### Task statement
Search the data for lines holding the word "paper". State how many there are, and nothing else.

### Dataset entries
━━━━━━━━━━
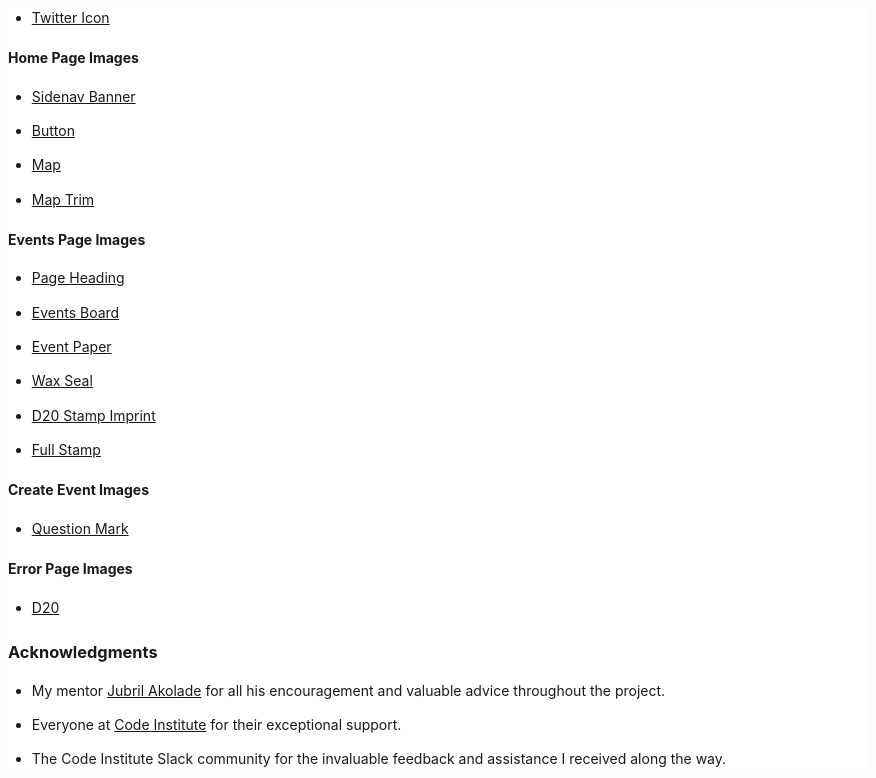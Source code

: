 - [Twitter Icon](https://www.freepik.com/icon/twitter_5968958#fromView=search&page=1&position=1&uuid=a238cc9b-6909-4c4f-a7ac-0dff27b48290)

#### **Home Page Images**

- [Sidenav Banner](https://www.freepik.com/free-vector/vertical-flag-banner-medieval-3d-game-scene_38352010.htm#&position=1&from_view=user&uuid=1790e749-2c15-49d7-8ac9-760d988683eb)

- [Button](https://www.freepik.com/free-vector/wood-pirate-ui-game-frame-board-button-vector-wooden-texture-menu-interface-with-arrow-panel-signboard-2d-shape-round-metal-web-plank-medieval-mobile-app-brown-fantasy-plate-kit_126735788.htm#&position=5&from_view=user&uuid=238b5a6b-646d-429e-bae7-785eb9868813)

- [Map](https://pngtree.com/freepng/old-paper-antique-grunge-paper_5325324.html)

- [Map Trim](https://pngtree.com/freepng/colorful-long-strips-of-korean-traditional-pattern-decoration_6568707.html)

#### **Events Page Images**

- [Page Heading](https://pngtree.com/freepng/archaic-scrapbook_6188365.html)

- [Events Board](https://www.freepik.com/free-vector/wooden-signboards-banners-arrow-sign_40511675.htm#&position=0&from_view=user&uuid=238b5a6b-646d-429e-bae7-785eb9868813)

- [Event Paper](https://pngtree.com/freepng/collection-vintage-old-paper-scrolls_6958546.html)

- [Wax Seal](https://pngtree.com/freepng/creative-discounts-wax-seal-vector-material_2064005.html)

- [D20 Stamp Imprint](https://www.freepik.com/free-vector/set-abstract-geometric-forms-vector_1371599.htm#&position=3&from_view=user&uuid=238b5a6b-646d-429e-bae7-785eb9868813)

- [Full Stamp](https://pngtree.com/freepng/stamp-border-red-stamp-red-border-retro-broken-border-rectangle-border_8293809.html)

#### **Create Event Images**

- [Question Mark](https://www.freepik.com/free-vector/set-multi-colored-stone-shields-various-shapes_11930793.htm#&position=2&from_view=user&uuid=238b5a6b-646d-429e-bae7-785eb9868813)

#### **Error Page Images**

- [D20](https://pixabay.com/illustrations/d20-dice-dungeons-dragons-2699387/)

### **Acknowledgments**

- My mentor [Jubril Akolade](https://github.com/Jubrillionaire) for all his encouragement and valuable advice throughout the project.

- Everyone at [Code Institute](https://codeinstitute.net/) for their exceptional support.

- The Code Institute Slack community for the invaluable feedback and assistance I received along the way.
━━━━━━━━━━
### Result for this task
2